**** Exercise data ****

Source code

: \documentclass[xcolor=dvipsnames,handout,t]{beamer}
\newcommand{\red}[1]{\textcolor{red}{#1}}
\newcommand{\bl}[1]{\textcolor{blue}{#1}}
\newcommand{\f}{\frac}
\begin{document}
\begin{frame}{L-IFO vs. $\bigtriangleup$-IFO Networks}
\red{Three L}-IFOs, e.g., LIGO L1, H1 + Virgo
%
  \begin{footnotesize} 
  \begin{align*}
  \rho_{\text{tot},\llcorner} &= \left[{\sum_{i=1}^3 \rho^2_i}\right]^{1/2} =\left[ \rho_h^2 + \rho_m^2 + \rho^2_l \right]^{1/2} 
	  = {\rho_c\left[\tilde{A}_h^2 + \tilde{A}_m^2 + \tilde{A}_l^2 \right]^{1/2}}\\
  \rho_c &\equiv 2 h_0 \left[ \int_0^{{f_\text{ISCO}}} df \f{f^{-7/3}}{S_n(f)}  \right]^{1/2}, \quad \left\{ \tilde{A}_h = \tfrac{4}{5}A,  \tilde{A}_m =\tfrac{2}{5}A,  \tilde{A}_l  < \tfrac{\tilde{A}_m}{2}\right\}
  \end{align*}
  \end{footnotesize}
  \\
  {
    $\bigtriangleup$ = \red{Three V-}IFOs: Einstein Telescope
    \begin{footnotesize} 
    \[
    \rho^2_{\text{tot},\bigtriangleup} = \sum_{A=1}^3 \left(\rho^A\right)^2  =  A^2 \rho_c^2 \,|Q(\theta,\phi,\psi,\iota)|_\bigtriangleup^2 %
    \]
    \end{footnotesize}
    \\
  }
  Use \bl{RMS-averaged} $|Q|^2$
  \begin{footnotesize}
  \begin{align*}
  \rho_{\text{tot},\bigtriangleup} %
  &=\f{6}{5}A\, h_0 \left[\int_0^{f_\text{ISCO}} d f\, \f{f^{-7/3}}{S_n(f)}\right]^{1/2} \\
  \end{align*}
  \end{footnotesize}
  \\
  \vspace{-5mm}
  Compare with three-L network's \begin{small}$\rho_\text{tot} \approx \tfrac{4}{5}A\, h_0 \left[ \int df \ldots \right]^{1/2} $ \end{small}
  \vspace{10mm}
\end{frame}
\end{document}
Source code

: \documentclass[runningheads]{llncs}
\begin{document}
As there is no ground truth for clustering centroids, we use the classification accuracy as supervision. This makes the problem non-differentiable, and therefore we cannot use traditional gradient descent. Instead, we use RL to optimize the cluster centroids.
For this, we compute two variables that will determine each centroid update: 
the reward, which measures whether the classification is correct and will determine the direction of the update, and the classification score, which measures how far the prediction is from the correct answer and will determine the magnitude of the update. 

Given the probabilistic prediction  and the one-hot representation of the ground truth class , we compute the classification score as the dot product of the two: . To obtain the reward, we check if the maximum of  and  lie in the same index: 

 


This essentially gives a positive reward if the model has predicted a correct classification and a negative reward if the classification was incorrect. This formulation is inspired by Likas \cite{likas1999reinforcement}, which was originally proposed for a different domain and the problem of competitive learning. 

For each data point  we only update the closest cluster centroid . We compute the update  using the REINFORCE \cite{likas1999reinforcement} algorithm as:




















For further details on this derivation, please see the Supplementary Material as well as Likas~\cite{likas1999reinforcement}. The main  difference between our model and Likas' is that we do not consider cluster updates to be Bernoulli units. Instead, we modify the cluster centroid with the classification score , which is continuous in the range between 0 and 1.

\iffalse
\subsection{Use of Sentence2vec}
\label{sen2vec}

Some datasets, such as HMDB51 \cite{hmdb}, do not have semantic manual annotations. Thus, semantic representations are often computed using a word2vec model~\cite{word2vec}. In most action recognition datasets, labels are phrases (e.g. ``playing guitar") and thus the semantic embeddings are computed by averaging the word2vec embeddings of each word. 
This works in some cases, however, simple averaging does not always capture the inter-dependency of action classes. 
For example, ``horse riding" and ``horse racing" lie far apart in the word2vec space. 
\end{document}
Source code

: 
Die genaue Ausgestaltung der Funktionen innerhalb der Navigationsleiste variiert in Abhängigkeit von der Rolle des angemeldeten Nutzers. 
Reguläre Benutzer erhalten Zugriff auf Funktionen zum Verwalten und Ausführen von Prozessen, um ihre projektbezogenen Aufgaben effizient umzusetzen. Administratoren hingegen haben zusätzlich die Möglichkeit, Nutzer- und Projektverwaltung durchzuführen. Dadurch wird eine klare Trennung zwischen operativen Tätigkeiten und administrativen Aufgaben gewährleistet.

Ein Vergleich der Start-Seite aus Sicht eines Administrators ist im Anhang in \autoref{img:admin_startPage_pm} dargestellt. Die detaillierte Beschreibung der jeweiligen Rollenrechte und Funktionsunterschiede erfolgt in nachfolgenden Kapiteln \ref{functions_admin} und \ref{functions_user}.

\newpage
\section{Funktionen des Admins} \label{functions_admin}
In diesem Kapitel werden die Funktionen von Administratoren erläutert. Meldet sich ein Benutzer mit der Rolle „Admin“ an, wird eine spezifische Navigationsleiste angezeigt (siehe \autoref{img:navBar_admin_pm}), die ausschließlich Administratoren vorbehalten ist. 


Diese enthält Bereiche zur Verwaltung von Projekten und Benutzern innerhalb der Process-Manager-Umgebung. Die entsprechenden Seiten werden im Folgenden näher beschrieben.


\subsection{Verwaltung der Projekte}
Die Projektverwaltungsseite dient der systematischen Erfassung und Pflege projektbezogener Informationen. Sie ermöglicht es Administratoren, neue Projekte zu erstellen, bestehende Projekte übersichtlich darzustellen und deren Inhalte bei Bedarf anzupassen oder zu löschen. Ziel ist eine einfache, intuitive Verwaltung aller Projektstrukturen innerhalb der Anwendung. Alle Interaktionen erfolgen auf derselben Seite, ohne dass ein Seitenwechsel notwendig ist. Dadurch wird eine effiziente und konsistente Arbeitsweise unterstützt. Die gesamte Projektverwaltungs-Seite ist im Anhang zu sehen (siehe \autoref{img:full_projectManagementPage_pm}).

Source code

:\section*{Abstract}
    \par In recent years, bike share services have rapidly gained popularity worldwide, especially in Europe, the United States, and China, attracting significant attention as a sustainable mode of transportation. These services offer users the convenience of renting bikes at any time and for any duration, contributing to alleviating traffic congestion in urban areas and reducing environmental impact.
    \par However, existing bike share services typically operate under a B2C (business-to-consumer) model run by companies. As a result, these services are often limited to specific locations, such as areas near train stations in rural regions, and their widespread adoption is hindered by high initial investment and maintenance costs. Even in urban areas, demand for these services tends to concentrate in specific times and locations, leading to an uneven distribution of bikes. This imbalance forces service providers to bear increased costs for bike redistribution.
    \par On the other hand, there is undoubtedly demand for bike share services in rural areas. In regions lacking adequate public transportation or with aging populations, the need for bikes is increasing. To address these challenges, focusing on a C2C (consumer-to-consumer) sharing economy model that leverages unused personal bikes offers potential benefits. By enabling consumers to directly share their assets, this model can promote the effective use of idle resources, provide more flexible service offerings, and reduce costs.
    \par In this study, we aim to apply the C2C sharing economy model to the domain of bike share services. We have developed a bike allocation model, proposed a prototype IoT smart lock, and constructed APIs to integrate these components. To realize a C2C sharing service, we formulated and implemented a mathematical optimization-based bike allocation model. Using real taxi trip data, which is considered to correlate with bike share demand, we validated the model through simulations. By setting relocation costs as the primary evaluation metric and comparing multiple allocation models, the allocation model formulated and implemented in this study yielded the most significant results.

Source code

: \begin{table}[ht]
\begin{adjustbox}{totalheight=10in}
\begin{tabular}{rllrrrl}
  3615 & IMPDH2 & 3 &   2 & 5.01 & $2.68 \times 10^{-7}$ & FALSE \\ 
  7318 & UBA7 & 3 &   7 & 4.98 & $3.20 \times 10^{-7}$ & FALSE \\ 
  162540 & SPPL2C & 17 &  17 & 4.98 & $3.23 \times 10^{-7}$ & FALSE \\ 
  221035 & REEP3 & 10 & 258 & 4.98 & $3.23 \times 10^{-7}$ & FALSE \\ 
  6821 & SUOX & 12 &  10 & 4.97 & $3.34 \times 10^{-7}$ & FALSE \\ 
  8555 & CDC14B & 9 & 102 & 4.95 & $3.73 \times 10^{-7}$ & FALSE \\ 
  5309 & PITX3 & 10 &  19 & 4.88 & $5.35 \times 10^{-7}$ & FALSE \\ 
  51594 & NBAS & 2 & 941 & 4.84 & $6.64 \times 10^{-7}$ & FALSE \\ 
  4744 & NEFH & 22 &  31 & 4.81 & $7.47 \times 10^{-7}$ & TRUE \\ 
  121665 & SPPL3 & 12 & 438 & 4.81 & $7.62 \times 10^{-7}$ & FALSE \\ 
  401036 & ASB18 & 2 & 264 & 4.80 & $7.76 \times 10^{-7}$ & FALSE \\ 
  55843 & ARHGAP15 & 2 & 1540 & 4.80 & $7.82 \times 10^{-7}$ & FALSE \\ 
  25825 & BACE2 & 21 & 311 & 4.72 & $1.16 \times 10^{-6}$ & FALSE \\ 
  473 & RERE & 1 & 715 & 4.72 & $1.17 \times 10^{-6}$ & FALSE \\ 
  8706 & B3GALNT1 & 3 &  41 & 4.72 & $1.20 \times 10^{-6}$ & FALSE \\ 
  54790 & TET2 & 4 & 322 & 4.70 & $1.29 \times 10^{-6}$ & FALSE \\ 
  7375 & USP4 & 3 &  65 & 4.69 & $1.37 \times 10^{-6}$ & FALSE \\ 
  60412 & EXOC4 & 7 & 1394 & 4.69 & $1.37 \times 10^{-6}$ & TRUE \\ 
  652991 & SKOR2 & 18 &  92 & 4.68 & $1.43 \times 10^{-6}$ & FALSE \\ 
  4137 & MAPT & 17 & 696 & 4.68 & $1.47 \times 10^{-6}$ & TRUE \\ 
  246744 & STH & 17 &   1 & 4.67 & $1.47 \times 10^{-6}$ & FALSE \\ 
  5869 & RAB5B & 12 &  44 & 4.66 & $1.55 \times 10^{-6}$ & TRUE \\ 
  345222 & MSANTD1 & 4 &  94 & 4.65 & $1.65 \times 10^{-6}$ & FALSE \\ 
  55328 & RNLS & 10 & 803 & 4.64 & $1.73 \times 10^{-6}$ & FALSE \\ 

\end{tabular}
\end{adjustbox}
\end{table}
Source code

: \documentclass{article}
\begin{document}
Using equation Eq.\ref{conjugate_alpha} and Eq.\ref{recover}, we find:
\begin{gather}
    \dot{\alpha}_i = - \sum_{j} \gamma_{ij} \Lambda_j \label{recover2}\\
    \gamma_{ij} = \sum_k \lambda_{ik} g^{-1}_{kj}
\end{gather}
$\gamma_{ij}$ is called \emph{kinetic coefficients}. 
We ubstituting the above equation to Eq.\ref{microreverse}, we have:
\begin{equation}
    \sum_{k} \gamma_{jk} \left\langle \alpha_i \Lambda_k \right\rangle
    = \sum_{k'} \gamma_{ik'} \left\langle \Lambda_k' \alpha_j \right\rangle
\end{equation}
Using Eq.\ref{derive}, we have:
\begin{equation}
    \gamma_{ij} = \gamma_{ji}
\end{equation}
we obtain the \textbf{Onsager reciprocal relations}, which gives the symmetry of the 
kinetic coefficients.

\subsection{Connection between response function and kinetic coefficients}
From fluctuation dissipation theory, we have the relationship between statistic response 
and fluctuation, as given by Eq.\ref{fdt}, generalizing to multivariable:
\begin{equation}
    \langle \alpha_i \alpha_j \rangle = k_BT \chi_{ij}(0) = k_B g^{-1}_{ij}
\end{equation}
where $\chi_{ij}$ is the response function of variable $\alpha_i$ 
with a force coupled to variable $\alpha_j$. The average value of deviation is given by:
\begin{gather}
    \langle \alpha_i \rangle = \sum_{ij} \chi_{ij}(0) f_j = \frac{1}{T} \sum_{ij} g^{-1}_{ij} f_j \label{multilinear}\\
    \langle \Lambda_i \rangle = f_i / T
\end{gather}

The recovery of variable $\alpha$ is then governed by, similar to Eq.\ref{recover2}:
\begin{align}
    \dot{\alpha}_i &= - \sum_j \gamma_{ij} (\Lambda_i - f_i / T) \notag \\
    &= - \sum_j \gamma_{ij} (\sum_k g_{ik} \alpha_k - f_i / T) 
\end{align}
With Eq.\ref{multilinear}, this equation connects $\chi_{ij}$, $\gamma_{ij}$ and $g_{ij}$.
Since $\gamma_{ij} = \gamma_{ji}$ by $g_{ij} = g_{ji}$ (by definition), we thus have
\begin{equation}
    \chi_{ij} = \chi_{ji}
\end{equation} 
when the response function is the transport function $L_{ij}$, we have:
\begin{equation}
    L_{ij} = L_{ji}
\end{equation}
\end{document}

****

- Task instructions:
The answer is each line from the entries above in which the word "correct" occurs.

- Exercise response:
the reward, which measures whether the classification is correct and will determine the direction of the update, and the classification score, which measures how far the prediction is from the correct answer and will determine the magnitude of the update. 
This essentially gives a positive reward if the model has predicted a correct classification and a negative reward if the classification was incorrect. This formulation is inspired by Likas \cite{likas1999reinforcement}, which was originally proposed for a different domain and the problem of competitive learning. 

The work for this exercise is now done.